Dataset excerpts:
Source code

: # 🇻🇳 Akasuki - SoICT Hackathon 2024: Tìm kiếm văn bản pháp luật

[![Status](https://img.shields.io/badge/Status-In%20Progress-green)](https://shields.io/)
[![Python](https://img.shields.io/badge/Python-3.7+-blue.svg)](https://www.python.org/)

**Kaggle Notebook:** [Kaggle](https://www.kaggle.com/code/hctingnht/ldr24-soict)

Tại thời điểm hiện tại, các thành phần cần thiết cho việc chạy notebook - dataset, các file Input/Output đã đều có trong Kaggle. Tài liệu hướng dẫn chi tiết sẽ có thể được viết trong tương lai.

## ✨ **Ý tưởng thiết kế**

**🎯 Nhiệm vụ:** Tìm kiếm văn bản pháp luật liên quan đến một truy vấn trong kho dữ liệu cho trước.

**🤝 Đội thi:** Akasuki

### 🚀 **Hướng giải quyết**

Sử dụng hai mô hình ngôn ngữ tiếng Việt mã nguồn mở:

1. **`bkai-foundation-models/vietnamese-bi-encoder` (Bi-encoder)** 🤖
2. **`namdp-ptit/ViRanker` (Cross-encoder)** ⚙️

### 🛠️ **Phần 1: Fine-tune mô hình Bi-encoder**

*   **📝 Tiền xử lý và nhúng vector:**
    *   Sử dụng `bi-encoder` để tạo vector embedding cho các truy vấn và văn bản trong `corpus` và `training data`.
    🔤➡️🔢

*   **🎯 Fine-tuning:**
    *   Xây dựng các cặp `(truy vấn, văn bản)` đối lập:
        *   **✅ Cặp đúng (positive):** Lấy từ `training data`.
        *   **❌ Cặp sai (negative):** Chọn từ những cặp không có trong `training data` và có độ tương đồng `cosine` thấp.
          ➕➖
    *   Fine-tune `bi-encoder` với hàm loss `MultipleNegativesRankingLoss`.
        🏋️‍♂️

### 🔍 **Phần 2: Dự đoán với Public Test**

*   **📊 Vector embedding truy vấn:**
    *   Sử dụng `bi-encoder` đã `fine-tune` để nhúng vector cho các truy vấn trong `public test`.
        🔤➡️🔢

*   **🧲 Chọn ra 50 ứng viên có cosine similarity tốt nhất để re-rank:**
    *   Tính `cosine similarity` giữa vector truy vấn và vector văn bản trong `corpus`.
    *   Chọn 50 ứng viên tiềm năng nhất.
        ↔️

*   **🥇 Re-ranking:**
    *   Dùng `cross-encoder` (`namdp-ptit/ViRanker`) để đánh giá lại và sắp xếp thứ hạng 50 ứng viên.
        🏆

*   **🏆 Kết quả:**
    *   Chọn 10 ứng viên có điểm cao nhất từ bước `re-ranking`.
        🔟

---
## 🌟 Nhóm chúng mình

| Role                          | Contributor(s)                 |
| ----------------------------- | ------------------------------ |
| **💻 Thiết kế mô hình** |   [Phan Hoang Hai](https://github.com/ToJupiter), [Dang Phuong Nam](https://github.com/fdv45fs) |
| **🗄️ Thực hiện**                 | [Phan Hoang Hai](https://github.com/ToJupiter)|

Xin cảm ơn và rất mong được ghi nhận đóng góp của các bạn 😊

--

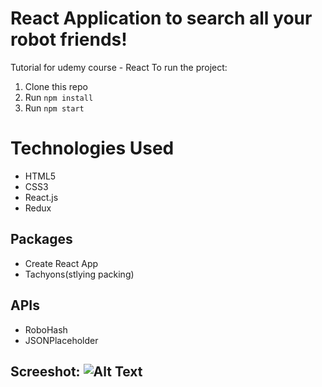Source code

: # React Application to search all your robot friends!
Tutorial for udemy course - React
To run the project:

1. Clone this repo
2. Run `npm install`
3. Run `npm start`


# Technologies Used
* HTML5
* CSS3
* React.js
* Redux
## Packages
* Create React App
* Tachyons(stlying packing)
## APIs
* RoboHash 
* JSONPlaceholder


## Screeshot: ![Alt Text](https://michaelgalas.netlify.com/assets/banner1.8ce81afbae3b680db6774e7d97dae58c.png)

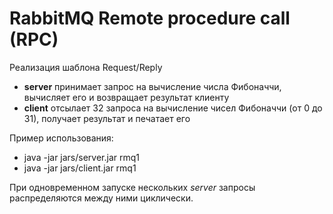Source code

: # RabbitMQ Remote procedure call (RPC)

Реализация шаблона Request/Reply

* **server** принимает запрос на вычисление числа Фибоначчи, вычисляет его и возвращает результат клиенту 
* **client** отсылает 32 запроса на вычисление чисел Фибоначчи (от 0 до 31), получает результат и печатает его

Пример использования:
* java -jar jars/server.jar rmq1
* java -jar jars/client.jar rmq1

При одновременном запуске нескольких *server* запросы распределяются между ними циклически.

__Work instructions__
From the entries above, copy out every line where the string "luật" appears.

__Solution to this task__
: # 🇻🇳 Akasuki - SoICT Hackathon 2024: Tìm kiếm văn bản pháp luật
**🎯 Nhiệm vụ:** Tìm kiếm văn bản pháp luật liên quan đến một truy vấn trong kho dữ liệu cho trước.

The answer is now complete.